[Opening ENTRIES PROVIDED section]

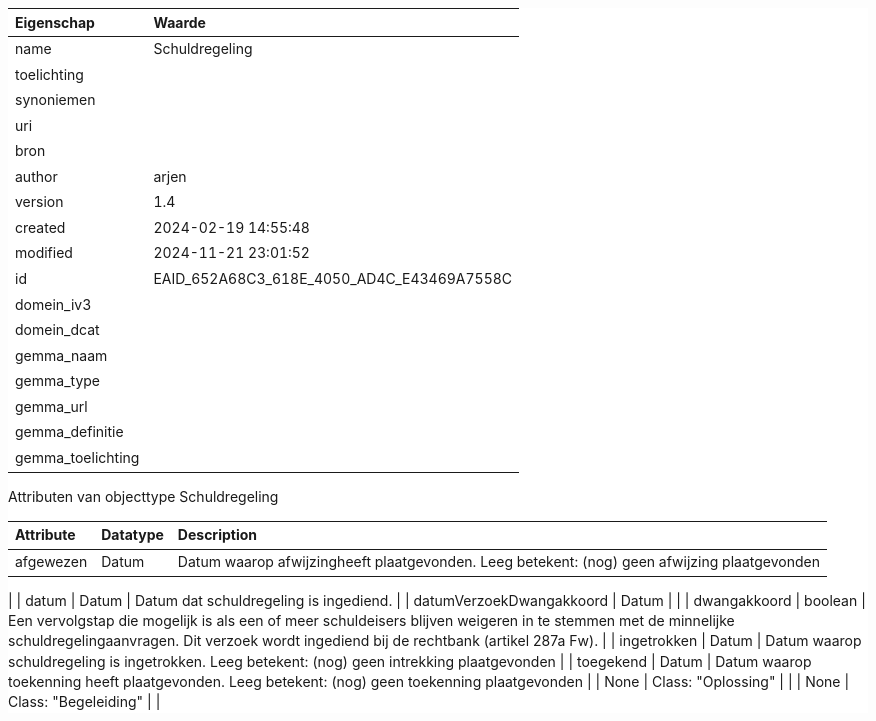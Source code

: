 | Eigenschap | Waarde |
| :--- | :------ |
| name | Schuldregeling |
| toelichting |  |
| synoniemen |  |
| uri |  |
| bron |  |
| author | arjen |
| version | 1.4 |
| created | 2024-02-19 14:55:48 |
| modified | 2024-11-21 23:01:52 |
| id | EAID_652A68C3_618E_4050_AD4C_E43469A7558C |
| domein_iv3 |  |
| domein_dcat |  |
| gemma_naam |  |
| gemma_type |  |
| gemma_url |  |
| gemma_definitie |  |
| gemma_toelichting |  |


Attributen van objecttype Schuldregeling

| Attribute | Datatype | Description |
| :--- | :--- | :--- |
| afgewezen | Datum | Datum waarop afwijzingheeft plaatgevonden. Leeg betekent: (nog) geen afwijzing plaatgevonden 
 |
| datum | Datum | Datum dat schuldregeling is ingediend. |
| datumVerzoekDwangakkoord | Datum |  |
| dwangakkoord | boolean | Een vervolgstap die mogelijk is als een of meer schuldeisers blijven weigeren in te stemmen met de minnelijke schuldregelingaanvragen. Dit verzoek wordt ingediend bij de rechtbank (artikel 287a Fw). |
| ingetrokken | Datum | Datum waarop schuldregeling is ingetrokken. Leeg betekent: (nog) geen intrekking plaatgevonden 
 |
| toegekend | Datum | Datum waarop toekenning heeft plaatgevonden. Leeg betekent: (nog) geen toekenning plaatgevonden  |
| None | Class: "Oplossing" |  |
| None | Class: "Begeleiding" |  |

[Closing ENTRIES PROVIDED section]

Wherever the word "Datum" occurs in the data, copy that whole line.

» **RESULT OF THIS TASK**:
| afgewezen | Datum | Datum waarop afwijzingheeft plaatgevonden. Leeg betekent: (nog) geen afwijzing plaatgevonden 
| datum | Datum | Datum dat schuldregeling is ingediend. |
| datumVerzoekDwangakkoord | Datum |  |
| ingetrokken | Datum | Datum waarop schuldregeling is ingetrokken. Leeg betekent: (nog) geen intrekking plaatgevonden 
| toegekend | Datum | Datum waarop toekenning heeft plaatgevonden. Leeg betekent: (nog) geen toekenning plaatgevonden  |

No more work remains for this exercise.